Statistical Analysis
To examine whether risk factors for alcohol use disorder were predictors of rate of binging throughout the free access phase of the IV alcohol self-administration session, we plotted Kaplan-Meier survival curves and conducted Cox proportional hazards models. We generated four Kaplan-Meier survival curves using binary variables (Figure 1): (1) male versus female, (2) family history positive versus negative, (3) high versus low impulsivity (median split), and (4) high versus low level of response to alcohol (median split). For the Cox proportional hazards analyses, the outcome variable was time to binge (estimated blood alcohol concentration of 80 mg%) and participants were censored when they reached a binge or ended the session early (one participant). For the initial Cox proportional hazards model, five independent variables were included: sex was coded as a binary variable (0 for females, 1 for males) and delay discounting, family history density, level of response to alcohol, and age were entered as continuous variables.
To determine whether faster rate of consumption translated into greater overall exposure to alcohol, we calculated area under the curve (AUC, mg%*min) for the alcohol concentration versus time curve across the free-access phase of the session. Three individuals ended the session early due to software malfunction or adverse events (at minutes 59, 88.5, and 99.5), so to generate the AUC for these participants we imputed values for the remainder of the session by carrying their last observed alcohol concentration forward. To confirm the validity of this approach, we applied the same imputation procedure for 20 random participants starting at minute 59 and found that the imputed values correlated highly with the actual values (Spearman’s rho > 0.9). We conducted Mann-Whitney tests to compare AUC distributions for each risk factor as AUC values were not normally distributed (Shapiro Wilk test p < 0.05). For these analyses, we used the binary categorical risk factors described above.

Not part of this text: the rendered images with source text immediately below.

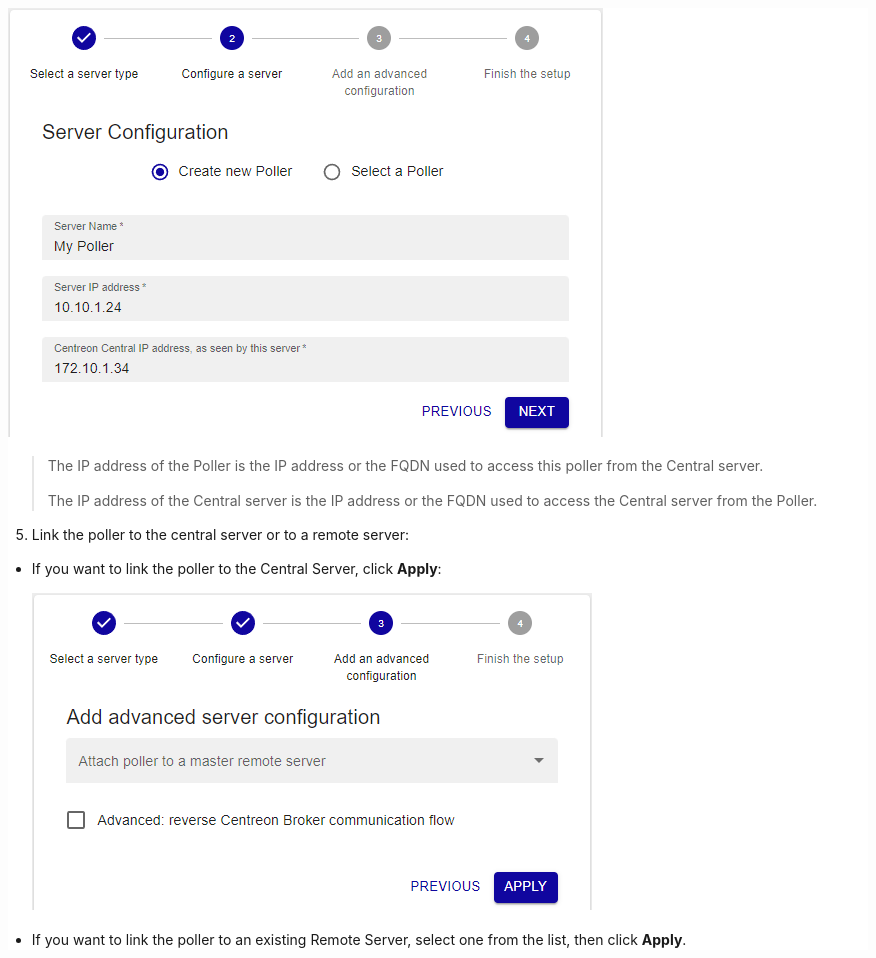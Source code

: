   ![image](../../assets/monitoring/monitoring-servers/wizard-add-poller-2.png)

  > The IP address of the Poller is the IP address or the FQDN used to access this
  > poller from the Central server.
  >
  > The IP address of the Central server is the IP address or the FQDN used to
  > access the Central server from the Poller.

5. Link the poller to the central server or to a remote server:

  - If you want to link the poller to the Central Server, click **Apply**:

    ![image](../../assets/monitoring/monitoring-servers/wizard-add-poller-3.png)

  - If you want to link the poller to an existing Remote Server, select one from the list, then click **Apply**.
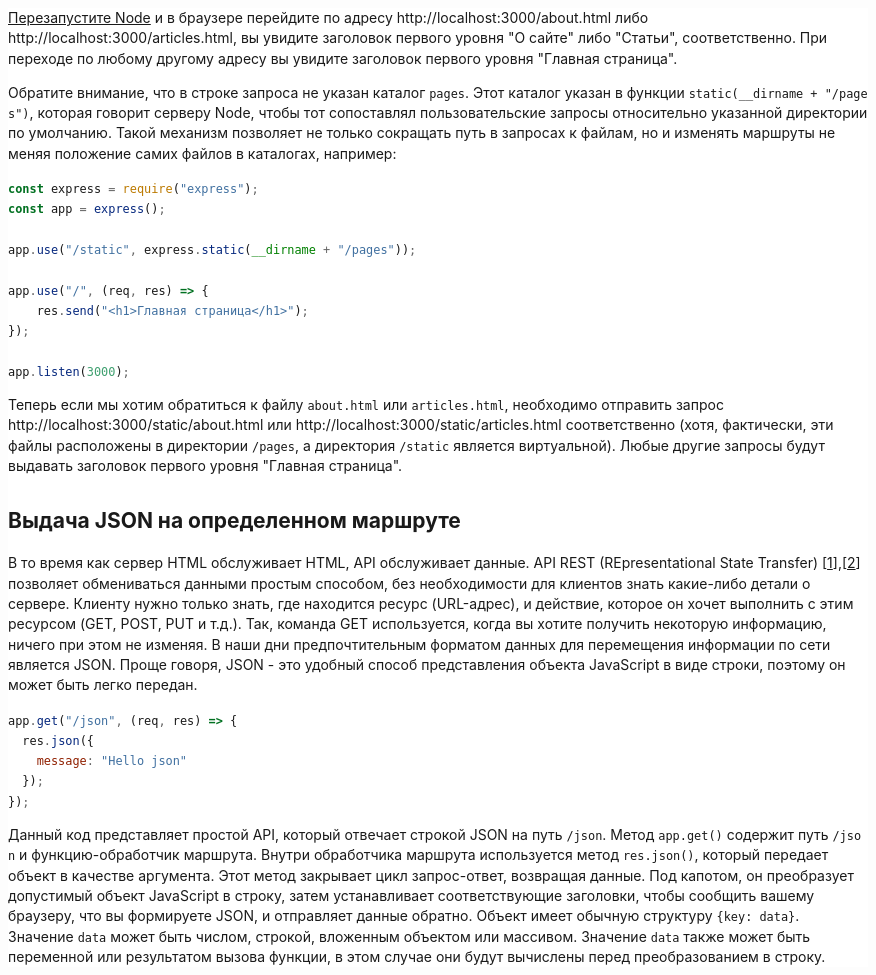 [Перезапустите Node](#restart-node) и в браузере перейдите по адресу http://localhost:3000/about.html либо http://localhost:3000/articles.html, вы увидите заголовок первого уровня "О сайте" либо "Статьи", соответственно. При переходе по любому другому адресу вы увидите заголовок первого уровня "Главная страница". 

Обратите внимание, что в строке запроса не указан каталог `pages`. Этот каталог указан в функции `static(__dirname + "/pages")`, которая говорит серверу Node, чтобы тот сопоставлял пользовательские запросы относительно указанной директории по умолчанию. Такой механизм позволяет не только сокращать путь в запросах к файлам, но и изменять маршруты не меняя положение самих файлов в каталогах, например:

```js
const express = require("express"); 
const app = express();
 
app.use("/static", express.static(__dirname + "/pages"));
 
app.use("/", (req, res) => {     
    res.send("<h1>Главная страница</h1>");
});
 
app.listen(3000);
```

Теперь если мы хотим обратиться к файлу `about.html` или `articles.html`, необходимо отправить запрос http://localhost:3000/static/about.html или http://localhost:3000/static/articles.html соответственно (хотя, фактически, эти файлы расположены в директории `/pages`, а директория `/static` является виртуальной). Любые другие запросы будут выдавать заголовок первого уровня "Главная страница".

## Выдача JSON на определенном маршруте

В то время как сервер HTML обслуживает HTML, API обслуживает данные. API REST (REpresentational State Transfer) [[1](https://ru.wikipedia.org/wiki/REST)],[[2](https://habr.com/ru/post/265845/)] позволяет обмениваться данными простым способом, без необходимости для клиентов знать какие-либо детали о сервере. Клиенту нужно только знать, где находится ресурс (URL-адрес), и действие, которое он хочет выполнить с этим ресурсом (GET, POST, PUT и т.д.). Так, команда GET используется, когда вы хотите получить некоторую информацию, ничего при этом не изменяя. В наши дни предпочтительным форматом данных для перемещения информации по сети является JSON. Проще говоря, JSON - это удобный способ представления объекта JavaScript в виде строки, поэтому он может быть легко передан.

```js
app.get("/json", (req, res) => {
  res.json({
    message: "Hello json"
  });
});
```

Данный код представляет простой API, который отвечает строкой JSON на путь `/json`. Метод `app.get()` содержит путь `/json` и функцию-обработчик маршрута. Внутри обработчика маршрута используется метод `res.json()`, который передает объект в качестве аргумента. Этот метод закрывает цикл запрос-ответ, возвращая данные. Под капотом, он преобразует допустимый объект JavaScript в строку, затем устанавливает соответствующие заголовки, чтобы сообщить вашему браузеру, что вы формируете JSON, и отправляет данные обратно. Объект имеет обычную структуру `{key: data}`. Значение `data` может быть числом, строкой, вложенным объектом или массивом. Значение `data` также может быть переменной или результатом вызова функции, в этом случае они будут вычислены перед преобразованием в строку.

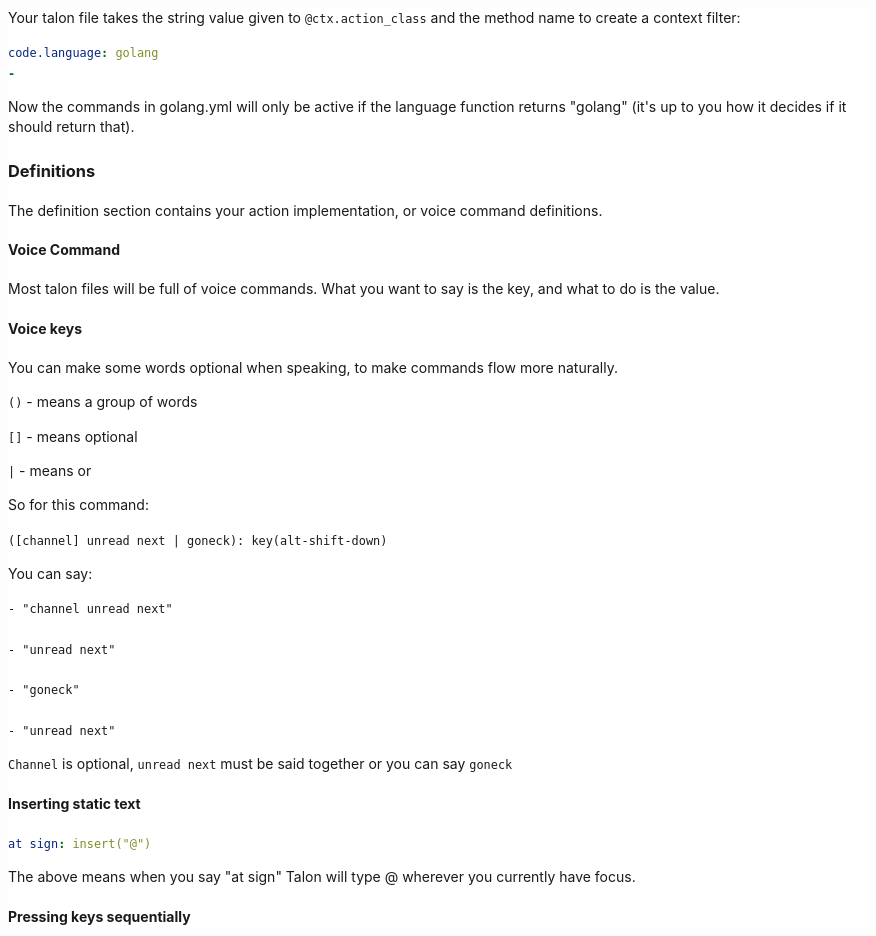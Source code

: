 Your talon file takes the string value given to `@ctx.action_class` and the method name to create a context filter:

```yaml
code.language: golang
-
```

Now the commands in golang.yml will only be active if the language function returns "golang" (it's up to you how it decides
if it should return that). 

### Definitions

The definition section contains your action implementation, or voice command definitions.

#### Voice Command

Most talon files will be full of voice commands. What you want to say is the key, and what to do is the value.

#### Voice keys

You can make some words optional when speaking, to make commands flow more naturally.

`()` - means a group of words

`[]` - means optional

`|` - means or

So for this command:

`([channel] unread next | goneck): key(alt-shift-down)`

You can say:

```
- "channel unread next"  

- "unread next"

- "goneck" 

- "unread next"

```

`Channel` is optional, `unread next` must be said together or you can say `goneck`

#### Inserting static text

```yaml
at sign: insert("@")
```

The above means when you say "at sign" Talon will type @ wherever you currently have focus.

#### Pressing keys sequentially
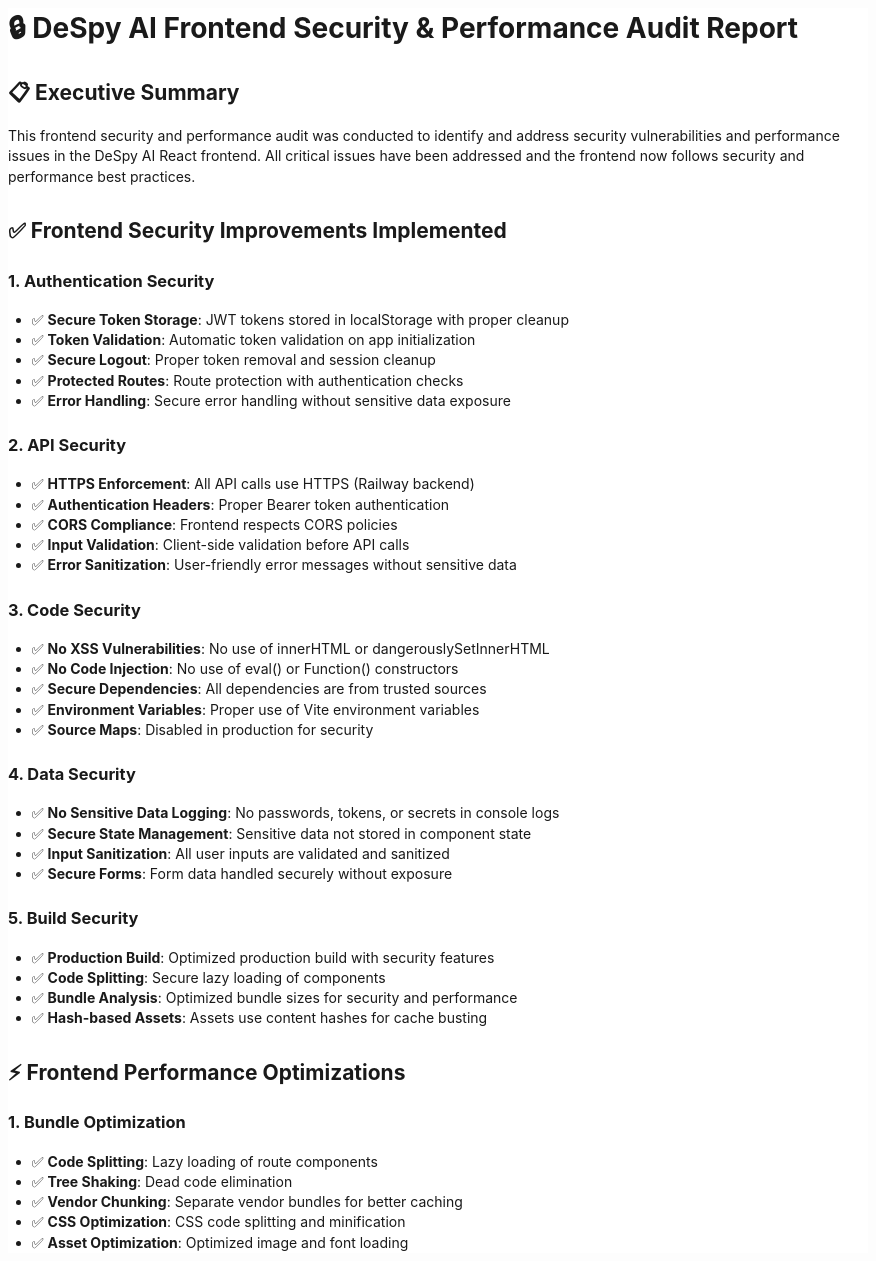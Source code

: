 # 🔒 DeSpy AI Frontend Security & Performance Audit Report

## 📋 Executive Summary

This frontend security and performance audit was conducted to identify and address security vulnerabilities and performance issues in the DeSpy AI React frontend. All critical issues have been addressed and the frontend now follows security and performance best practices.

## ✅ Frontend Security Improvements Implemented

### 1. **Authentication Security**
- ✅ **Secure Token Storage**: JWT tokens stored in localStorage with proper cleanup
- ✅ **Token Validation**: Automatic token validation on app initialization
- ✅ **Secure Logout**: Proper token removal and session cleanup
- ✅ **Protected Routes**: Route protection with authentication checks
- ✅ **Error Handling**: Secure error handling without sensitive data exposure

### 2. **API Security**
- ✅ **HTTPS Enforcement**: All API calls use HTTPS (Railway backend)
- ✅ **Authentication Headers**: Proper Bearer token authentication
- ✅ **CORS Compliance**: Frontend respects CORS policies
- ✅ **Input Validation**: Client-side validation before API calls
- ✅ **Error Sanitization**: User-friendly error messages without sensitive data

### 3. **Code Security**
- ✅ **No XSS Vulnerabilities**: No use of innerHTML or dangerouslySetInnerHTML
- ✅ **No Code Injection**: No use of eval() or Function() constructors
- ✅ **Secure Dependencies**: All dependencies are from trusted sources
- ✅ **Environment Variables**: Proper use of Vite environment variables
- ✅ **Source Maps**: Disabled in production for security

### 4. **Data Security**
- ✅ **No Sensitive Data Logging**: No passwords, tokens, or secrets in console logs
- ✅ **Secure State Management**: Sensitive data not stored in component state
- ✅ **Input Sanitization**: All user inputs are validated and sanitized
- ✅ **Secure Forms**: Form data handled securely without exposure

### 5. **Build Security**
- ✅ **Production Build**: Optimized production build with security features
- ✅ **Code Splitting**: Secure lazy loading of components
- ✅ **Bundle Analysis**: Optimized bundle sizes for security and performance
- ✅ **Hash-based Assets**: Assets use content hashes for cache busting

## ⚡ Frontend Performance Optimizations

### 1. **Bundle Optimization**
- ✅ **Code Splitting**: Lazy loading of route components
- ✅ **Tree Shaking**: Dead code elimination
- ✅ **Vendor Chunking**: Separate vendor bundles for better caching
- ✅ **CSS Optimization**: CSS code splitting and minification
- ✅ **Asset Optimization**: Optimized image and font loading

To assess the additive effects of significant variables from the above analyses, we coded individuals according to their number of risk factors for alcohol use disorder. For this analysis, we only used the binary risk factors described above, excluding level of response to alcohol, which did not contribute to the above models. We thus created four groups: a 0, 1, 2, and 3 risk factor group. The 0 risk factor group served as the reference group. We plotted Kaplan-Meier survival curves to examine differences between groups and also fit a Cox proportional hazards model additionally adjusted for age. We also tested if there was evidence of additive effects of risk factors on overall alcohol exposure during the session by comparing the AUC values for different risk groups using a Jonckheere-Terpstra test (34; 35).
Results
Effect of Risk Factors on Rate of Binging
Overall, 60 participants achieved a binge-level exposure and 99 participants had estimated blood alcohol concentrations beneath 80 mg% across the entire session. A higher percentage of bingers were found in family history positive relative to negative individuals (57.1% and 33.1% respectively), males relative to females (43.0% and 31.5% respectively), high relative to low delay discounting individuals (49.3% and 29.9% respectively), and those with a low relative to high level of response to alcohol (43.8% and 32.6% respectively; Figure 1).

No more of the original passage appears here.